January 24, 2011
Written January 29
Friends and Families ,
Since I had taken Monday off, we had time to see one
more Dresden-area attraction before the drive home: Meissen,
the home of European Porcelain.(see footnote).
The town of Meissen is about a half-hour drive downstream,
along the Elbe River. There were no obvious signs of recent flooding,
although some fields were still ponds. The factory for Meissen porcelain
is away from the river, in an old manufacturing neighborhood. The brick
buildings reminded me of a Pittsburgh neighborhood, or maybe Pittsburgh
neighborhoods were built to recreate this Germany look?
The "Haus Meissen" is a combination outlet
store, museum, and demonstration workshop. We killed twenty minutes in
the store, waiting for the workshop tour and got aquatinted with the Meissen
products. There was a nice soup tureen, but a little ornate for our tastes.

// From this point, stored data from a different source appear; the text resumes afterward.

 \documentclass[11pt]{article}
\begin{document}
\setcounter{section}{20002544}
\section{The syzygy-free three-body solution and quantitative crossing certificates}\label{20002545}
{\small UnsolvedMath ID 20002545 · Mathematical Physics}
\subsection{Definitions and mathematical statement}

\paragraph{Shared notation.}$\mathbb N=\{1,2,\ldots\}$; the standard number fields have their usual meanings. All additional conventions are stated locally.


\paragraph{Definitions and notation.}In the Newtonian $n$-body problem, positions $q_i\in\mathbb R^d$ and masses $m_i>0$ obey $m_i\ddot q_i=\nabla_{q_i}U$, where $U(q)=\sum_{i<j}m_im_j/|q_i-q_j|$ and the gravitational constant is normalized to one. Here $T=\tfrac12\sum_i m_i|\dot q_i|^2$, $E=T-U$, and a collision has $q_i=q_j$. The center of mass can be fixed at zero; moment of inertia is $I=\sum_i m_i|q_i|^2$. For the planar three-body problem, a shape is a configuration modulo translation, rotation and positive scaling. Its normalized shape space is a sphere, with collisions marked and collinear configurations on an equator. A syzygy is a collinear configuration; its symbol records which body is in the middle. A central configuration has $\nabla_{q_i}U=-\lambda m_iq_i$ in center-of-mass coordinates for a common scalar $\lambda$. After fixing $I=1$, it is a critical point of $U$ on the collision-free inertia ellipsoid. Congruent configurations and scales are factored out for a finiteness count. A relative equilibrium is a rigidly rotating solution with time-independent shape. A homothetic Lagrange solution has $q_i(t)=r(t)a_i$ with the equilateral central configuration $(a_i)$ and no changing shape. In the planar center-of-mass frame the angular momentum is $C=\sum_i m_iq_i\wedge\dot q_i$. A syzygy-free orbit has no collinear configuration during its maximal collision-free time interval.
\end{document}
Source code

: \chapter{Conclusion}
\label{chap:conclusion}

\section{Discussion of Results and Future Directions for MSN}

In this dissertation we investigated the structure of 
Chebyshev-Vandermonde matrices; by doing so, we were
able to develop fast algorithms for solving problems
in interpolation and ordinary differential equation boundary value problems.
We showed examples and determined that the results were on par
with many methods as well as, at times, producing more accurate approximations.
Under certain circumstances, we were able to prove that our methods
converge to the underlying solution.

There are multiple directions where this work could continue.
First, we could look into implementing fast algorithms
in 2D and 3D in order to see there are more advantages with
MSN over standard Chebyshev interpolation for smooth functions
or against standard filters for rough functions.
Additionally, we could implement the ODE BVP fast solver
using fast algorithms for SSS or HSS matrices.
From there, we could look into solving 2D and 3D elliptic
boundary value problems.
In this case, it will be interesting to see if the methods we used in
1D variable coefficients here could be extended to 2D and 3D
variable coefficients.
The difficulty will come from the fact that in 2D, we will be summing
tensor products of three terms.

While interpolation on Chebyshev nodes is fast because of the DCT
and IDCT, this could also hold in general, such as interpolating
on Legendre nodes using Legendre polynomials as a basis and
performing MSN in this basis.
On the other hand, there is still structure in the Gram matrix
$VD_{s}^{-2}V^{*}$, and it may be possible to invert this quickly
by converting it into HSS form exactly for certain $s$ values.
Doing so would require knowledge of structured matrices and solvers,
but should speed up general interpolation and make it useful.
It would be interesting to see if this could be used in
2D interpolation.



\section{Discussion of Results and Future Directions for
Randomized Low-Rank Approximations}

It was on sale: reduced from 25,000 to 20,000 euros (about $27,000, after
the reduction). Marianne also got a "rough price" for a complete
set of dishes. One place-setting, with salad, dinner and desert plates,
soup bowl, tea cup and saucer, plus a few extras, ran about one thousand
euros per setting. Meissen is not IKEA.
The workshop tour started out with a short film of
the history of Meissen and of European porcelain. Porcelain, or "China",
had been known in Europe since the 14th Century, from expensive imports
brought overland from China. The Chinese had closely guarded the secret
of producing the delicate yet strong material. Hundreds of years later,
Augustus, the King of Saxony (and, sometimes, of Poland) funded research
to see if his alchemists could re-invent the Chinese product. They succeeded.
A
researcher named Ehrenfried
Walther von Tschirnhaus (easy for YOU to say) experimented with the
local soils and eventually came across a mixture of kaolin and quartz
and other minerals that, when heated to the right temperature, produced
white porcelain that was tough enough to be made very thin. Unfortunately,
Ehrenfried died suddenly and did not receive credit. In going through
the scientist's paperwork immediately after his death, the investigator
found a laboratory notebook and gave it to Johann
Friedrich Böttger a young alchemist in the laboratory. On January
23rd, 1710, Böttinger produced porcelain samples and quickly told King
Augustus, who paid him a handsome sum and immediately built Albrechtsburg,
a fortified factory on a hill overlooking the Elbe. The production of
European china made the town of Meissen rich and they erected this monument
to Böttinger. Meanwhile, von Tschirnhaus was forgotten. There's a life-lesson
in here about the relative value of advertising versus invention.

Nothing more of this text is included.